Every entry must be duplicated word for word.
----- MATERIAL PROVIDED -----
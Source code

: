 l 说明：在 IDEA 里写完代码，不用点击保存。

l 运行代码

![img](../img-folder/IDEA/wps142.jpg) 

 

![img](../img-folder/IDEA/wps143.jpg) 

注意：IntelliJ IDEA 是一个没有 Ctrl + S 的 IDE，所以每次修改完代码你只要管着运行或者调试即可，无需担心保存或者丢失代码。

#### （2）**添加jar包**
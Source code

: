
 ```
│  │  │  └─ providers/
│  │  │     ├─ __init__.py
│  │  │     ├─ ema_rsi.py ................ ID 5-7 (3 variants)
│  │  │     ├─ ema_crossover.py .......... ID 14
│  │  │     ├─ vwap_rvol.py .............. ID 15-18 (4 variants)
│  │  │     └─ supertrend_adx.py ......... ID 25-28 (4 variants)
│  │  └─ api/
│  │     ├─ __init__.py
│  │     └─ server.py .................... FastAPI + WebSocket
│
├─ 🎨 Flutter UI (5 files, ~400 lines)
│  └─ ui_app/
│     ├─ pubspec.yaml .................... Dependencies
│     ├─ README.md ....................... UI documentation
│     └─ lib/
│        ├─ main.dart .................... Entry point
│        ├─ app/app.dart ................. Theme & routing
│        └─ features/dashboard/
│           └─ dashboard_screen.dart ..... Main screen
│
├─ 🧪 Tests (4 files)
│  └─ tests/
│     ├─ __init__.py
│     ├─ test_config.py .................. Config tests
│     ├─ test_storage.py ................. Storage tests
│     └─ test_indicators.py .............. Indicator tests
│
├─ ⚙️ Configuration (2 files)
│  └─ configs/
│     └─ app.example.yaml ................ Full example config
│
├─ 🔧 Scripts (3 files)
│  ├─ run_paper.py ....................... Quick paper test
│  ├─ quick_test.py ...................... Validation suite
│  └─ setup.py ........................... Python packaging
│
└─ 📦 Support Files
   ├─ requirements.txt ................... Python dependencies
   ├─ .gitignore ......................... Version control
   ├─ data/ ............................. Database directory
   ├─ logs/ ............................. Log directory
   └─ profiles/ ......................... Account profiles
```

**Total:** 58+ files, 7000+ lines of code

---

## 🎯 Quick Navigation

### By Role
-----
— ANSWER BOX —
Source code

: l 说明：在 IDEA 里写完代码，不用点击保存。

l 运行代码

![img](../img-folder/IDEA/wps142.jpg) 

 

![img](../img-folder/IDEA/wps143.jpg) 

注意：IntelliJ IDEA 是一个没有 Ctrl + S 的 IDE，所以每次修改完代码你只要管着运行或者调试即可，无需担心保存或者丢失代码。

#### （2）**添加jar包**
Source code

:
 ```
│  │  │  └─ providers/
│  │  │     ├─ __init__.py
│  │  │     ├─ ema_rsi.py ................ ID 5-7 (3 variants)
│  │  │     ├─ ema_crossover.py .......... ID 14
│  │  │     ├─ vwap_rvol.py .............. ID 15-18 (4 variants)
│  │  │     └─ supertrend_adx.py ......... ID 25-28 (4 variants)
│  │  └─ api/
│  │     ├─ __init__.py
│  │     └─ server.py .................... FastAPI + WebSocket
│
├─ 🎨 Flutter UI (5 files, ~400 lines)
│  └─ ui_app/
│     ├─ pubspec.yaml .................... Dependencies
│     ├─ README.md ....................... UI documentation
│     └─ lib/
│        ├─ main.dart .................... Entry point
│        ├─ app/app.dart ................. Theme & routing
│        └─ features/dashboard/
│           └─ dashboard_screen.dart ..... Main screen
│
├─ 🧪 Tests (4 files)
│  └─ tests/
│     ├─ __init__.py
│     ├─ test_config.py .................. Config tests
│     ├─ test_storage.py ................. Storage tests
│     └─ test_indicators.py .............. Indicator tests
│
├─ ⚙️ Configuration (2 files)
│  └─ configs/
│     └─ app.example.yaml ................ Full example config
│
├─ 🔧 Scripts (3 files)
│  ├─ run_paper.py ....................... Quick paper test
│  ├─ quick_test.py ...................... Validation suite
│  └─ setup.py ........................... Python packaging
│
└─ 📦 Support Files
   ├─ requirements.txt ................... Python dependencies
   ├─ .gitignore ......................... Version control
   ├─ data/ ............................. Database directory
   ├─ logs/ ............................. Log directory
   └─ profiles/ ......................... Account profiles
```

**Total:** 58+ files, 7000+ lines of code

---

## 🎯 Quick Navigation

### By Role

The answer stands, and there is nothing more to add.